Um dia acordamos e percebemos que não há princesas nem cavalos brancos e que a realidade é outra. Que o amor dos livros anda muitas vezes às voltas e revoltas a comporem a própria vida.
“E viveram felizes para sempre”. É assim que acabam as histórias de encantar, é assim que termina ou devia terminar a união entre duas pessoas que se amam. Mas a vida do corre-corre escurenta o sentimento, param os beijos e os abraços, as datas comemorativas, os olhares cúmplices e diminuem os pequenos detalhes que mantêm viva a paixão.
Um dia apaga-se a labareda e deixam-se de arrebatar e cantar o afeto e o entusiasmo iniciais. Vão nascendo os desencantos e com o tecer do tempo, algo se perde ocultamente. Começamos a navegar em direções opostas.
Os dias começam a disseminar o que o coração profundamente louco iniciou, some-se o fogo de outrora, não há mais beijos ou sorrisos que alimentem as bocas. A poesia ausenta-se da nossa cama. O mundo quotidiano do amor transforma-se num ruído áspero de discussões, de desordens, onde o verbo conjugado pode também ser o do silêncio que sufoca. E o outro, que então era um deus de elevada estatura, único e insuperável, perde-se na natureza da própria sombra, respirando a insignificante matéria do barro.

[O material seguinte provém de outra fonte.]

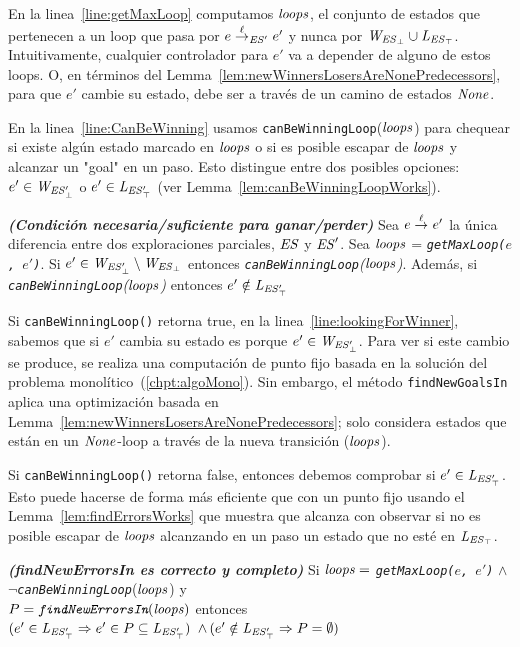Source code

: En la linea~\ref{line:getMaxLoop} computamos $\mathit{loops}$, el conjunto de estados que pertenecen a un loop que pasa por $e \overset{\ell}{\rightarrow}_{\mathit{ES}'} e'$ y nunca por $\mathit{W_{\mathit{\mathit{ES}_{\bot}}}} \cup \mathit{L_{\mathit{\mathit{ES}_{\top}}}}$. 
Intuitivamente, cualquier controlador para $e'$ va a depender de alguno de estos loops. O, en términos del Lemma~\ref{lem:newWinnersLosersAreNonePredecessors}, para que $e'$ cambie su estado, debe ser a través de un camino de estados $\mathit{None}$. 

En la linea~\ref{line:CanBeWinning} usamos \texttt{canBeWinningLoop}($\mathit{loops}$) para chequear si existe algún estado marcado en $\mathit{loops}$ o si es posible escapar de $\mathit{loops}$ y alcanzar un "goal" en un paso. Esto distingue entre dos posibles opciones: $e' \in \mathit{W_{\mathit{\mathit{ES}'_{\bot}}}}$ o $e' \in \mathit{L_{\mathit{\mathit{ES}'_{\top}}}}$ (ver 
Lemma~\ref{lem:canBeWinningLoopWorks}). 

\begin{lemma}\textbf{\emph{(Condición necesaria/suficiente para ganar/perder)}}
\label{lem:canBeWinningLoopWorks}
Sea $e \overset{\ell}{\rightarrow}_{} e'$ la única diferencia entre dos exploraciones parciales, 
$\mathit{ES}$ y $\mathit{ES}'$. Sea $\mathit{loops}$ = \emph{\texttt{getMaxLoop($e$, 
$e'$)}}.
Si $e' \in \mathit{W_{\mathit{\mathit{ES}'_{\bot}}}} \setminus \mathit{W_{\mathit{\mathit{ES}_{\bot}}}}$ 
entonces \emph{\texttt{canBeWinningLoop}($\mathit{loops}$)}. Además, si \\ 
\emph{\texttt{canBeWinningLoop}($\mathit{loops}$)} entonces $e' \notin \mathit{L_{\mathit{\mathit{ES}'_{\top}}}}$ 
\end{lemma}


Si \texttt{canBeWinningLoop()} retorna true, en la  linea~\ref{line:lookingForWinner}, 
sabemos que si $e'$ cambia su estado es porque $e' \in \mathit{W_{\mathit{\mathit{ES}'_{\bot}}}}$. Para ver si este cambio se produce, se realiza una computación de punto fijo basada en la solución del problema monolítico~(\ref{chpt:algoMono}). 
Sin embargo, el método \texttt{findNewGoalsIn} aplica una optimización basada en Lemma~\ref{lem:newWinnersLosersAreNonePredecessors}; solo considera estados que están en un $\mathit{None}$-loop a través de la nueva transición ($\mathit{loops}$).

Si \texttt{canBeWinningLoop()} retorna false, entonces debemos comprobar si $e' \in \mathit{L_{\mathit{\mathit{ES}'_{\top}}}}$.
Esto puede hacerse de forma más eficiente que con un punto fijo usando el Lemma~\ref{lem:findErrorsWorks} que muestra que alcanza con observar si no es posible escapar de $\mathit{loops}$ alcanzando en un paso un estado que no esté en $\mathit{L_{\mathit{\mathit{ES}_{\top}}}}$. 



\begin{lemma}\textbf{\emph{(findNewErrorsIn es correcto y completo)}}
\label{lem:findErrorsWorks}
Si $\mathit{loops} =$ \emph{\texttt{getMaxLoop($e$, $e'$)}} $\wedge$\\ 
$\neg$\emph{\texttt{canBeWinningLoop}}($\mathit{loops}$) y \\
$P=\emph{\texttt{findNewErrorsIn}}(\mathit{loops})$ entonces \\
$(e' \in \mathit{L_{\mathit{\mathit{ES}'_{\top}}}} \Rightarrow e' \in P 
\subseteq \mathit{L_{\mathit{\mathit{ES}'_{\top}}}})$ $\wedge \, (e' \notin \mathit{L_{\mathit{\mathit{ES}'_{\top}}}} \Rightarrow P = 
\emptyset)$
\end{lemma}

Caetana apertou o casaco – e estava em pleno verão, sentiu um aperto no peito. Caminhava sozinha pela rua fora entregue aos seus pensamentos que saíam dentro de si como vozes internas, misturadas com o som dos seus passos. Esperava-a a solidão e o vazio lá em casa. As palavras surdas crescem até lhe encherem os pulmões, engole a respiração e o seu corpo treme como no inverno.

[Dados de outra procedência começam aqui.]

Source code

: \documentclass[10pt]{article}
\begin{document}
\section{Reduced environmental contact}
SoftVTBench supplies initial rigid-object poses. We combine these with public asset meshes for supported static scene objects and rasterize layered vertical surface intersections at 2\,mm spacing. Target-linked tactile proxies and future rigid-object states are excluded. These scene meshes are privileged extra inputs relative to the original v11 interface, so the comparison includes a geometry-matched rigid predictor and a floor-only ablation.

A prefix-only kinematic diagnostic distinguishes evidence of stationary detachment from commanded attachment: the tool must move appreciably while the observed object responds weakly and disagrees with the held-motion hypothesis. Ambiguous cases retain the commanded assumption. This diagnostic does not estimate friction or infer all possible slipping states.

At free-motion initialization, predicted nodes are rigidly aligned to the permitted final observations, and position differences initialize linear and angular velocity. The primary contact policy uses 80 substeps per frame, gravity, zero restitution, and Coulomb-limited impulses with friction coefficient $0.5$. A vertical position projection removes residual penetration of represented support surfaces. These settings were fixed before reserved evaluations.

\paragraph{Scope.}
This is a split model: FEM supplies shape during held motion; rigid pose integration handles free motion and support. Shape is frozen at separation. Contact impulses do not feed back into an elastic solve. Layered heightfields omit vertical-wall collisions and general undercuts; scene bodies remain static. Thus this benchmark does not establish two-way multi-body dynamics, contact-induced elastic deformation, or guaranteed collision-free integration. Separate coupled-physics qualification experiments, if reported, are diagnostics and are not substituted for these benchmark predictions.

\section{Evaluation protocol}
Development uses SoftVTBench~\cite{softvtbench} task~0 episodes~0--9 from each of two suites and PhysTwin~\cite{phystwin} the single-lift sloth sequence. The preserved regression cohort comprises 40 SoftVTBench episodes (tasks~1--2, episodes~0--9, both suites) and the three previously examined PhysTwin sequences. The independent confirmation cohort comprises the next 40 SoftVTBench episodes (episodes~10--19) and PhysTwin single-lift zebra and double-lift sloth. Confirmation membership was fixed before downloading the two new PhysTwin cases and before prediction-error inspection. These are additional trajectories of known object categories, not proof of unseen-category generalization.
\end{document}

Naquela noite, quando entrou em casa, surpreendeu-a uma claridade lassa que chegava até o hall de entrada e o cheiro antigo de tarte de maçã que vinha da cozinha. Que sensação de conforto! Observou um vulto familiar. Não poderia ser mais ninguém a não ser ele.

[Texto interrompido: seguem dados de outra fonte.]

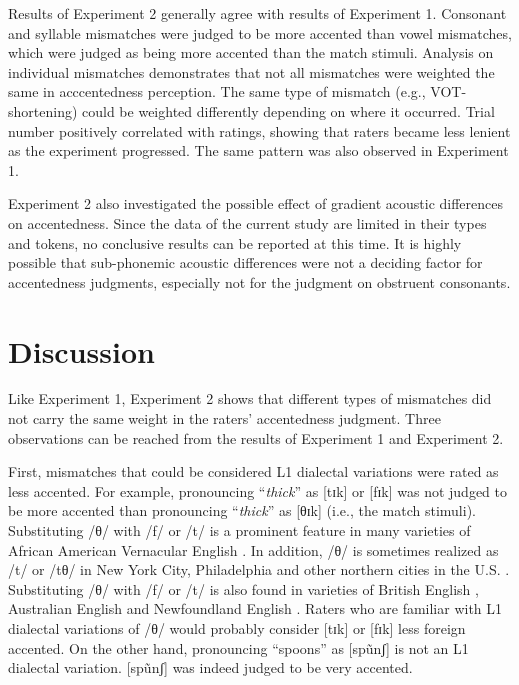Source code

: Results of Experiment 2 generally agree with results of Experiment 1. Consonant and syllable mismatches were judged to be more accented than vowel mismatches, which were judged as being more accented than the match stimuli. Analysis on individual mismatches demonstrates that not all mismatches were weighted the same in acccentedness perception. The same type of mismatch (e.g., VOT-shortening) could be weighted differently depending on where it occurred. Trial number positively correlated with ratings, showing that raters became less lenient as the experiment progressed. The same pattern was also observed in Experiment 1. 

Experiment 2 also investigated the possible effect of gradient acoustic differences on accentedness. Since the data of the current study are limited in their types and tokens, no conclusive results can be reported at this time. It is highly possible that sub-phonemic acoustic differences were not a deciding factor for accentedness judgments, especially not for the judgment on obstruent consonants.

\section{Discussion}
Like Experiment 1, Experiment 2 shows that different types of mismatches did not carry the same weight in the raters’ accentedness judgment. Three observations can be reached from the results of Experiment 1 and Experiment 2.

First, mismatches that could be considered L1 dialectal variations were rated as less accented. For example, pronouncing “\textit{thick}” as [tɪk] or [fɪk] was not judged to be more accented than pronouncing “\textit{thick}” as [θɪk] (i.e., the match stimuli). Substituting /θ/ with /f/ or /t/ is a prominent feature in many varieties of African American Vernacular English \citep{Green_2002}. In addition, /θ/ is sometimes realized as /t/ or /tθ/ in New York City, Philadelphia and other northern cities in the U.S. \citep{Gordon_2008}. Substituting /θ/ with /f/ or /t/ is also found in varieties of British English \citep{Altendorf_2004}, Australian English \citep{Horvath_2008} and Newfoundland English \citep{Clarke_2008}.  Raters who are familiar with L1 dialectal variations of /θ/ would probably consider [tɪk] or [fɪk] less foreign accented. On the other hand, pronouncing “spoons” as [spũnʃ] is not an L1 dialectal variation. [spũnʃ] was indeed judged to be very accented.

Em passos muito leves passou o corredor e olhou de relance a cozinha. O mesmo vulto. O mesmo aroma. O seu coração acelerado por memórias confusas, dirige-se até à cozinha. Ele abraçou-a e beijou-a como se nunca tivesse saído dali.
Acordou com os raios de sol a perfurarem as persianas, esfregou os olhos e sentiu-se nauseada. Trémula. Não teve forças para se levantar e ir até à cozinha… ainda sentia o corpo dele e o aroma a tarte de maçã pela casa.
Na verdade, mesmo com derrotas, vamos contornando os obstáculos e vivendo algumas vitórias. Sem falsos moralismos, continuaremos a sonhar com a felicidade e a ver o mundo de forma romântica. E isso, não tem mal nenhum, nenhum!
E todas as Caetanas poderão escolher o próprio caminho, seguir pela floresta ou dançar até à meia noite. Ser Cinderela ou Branca de Neve.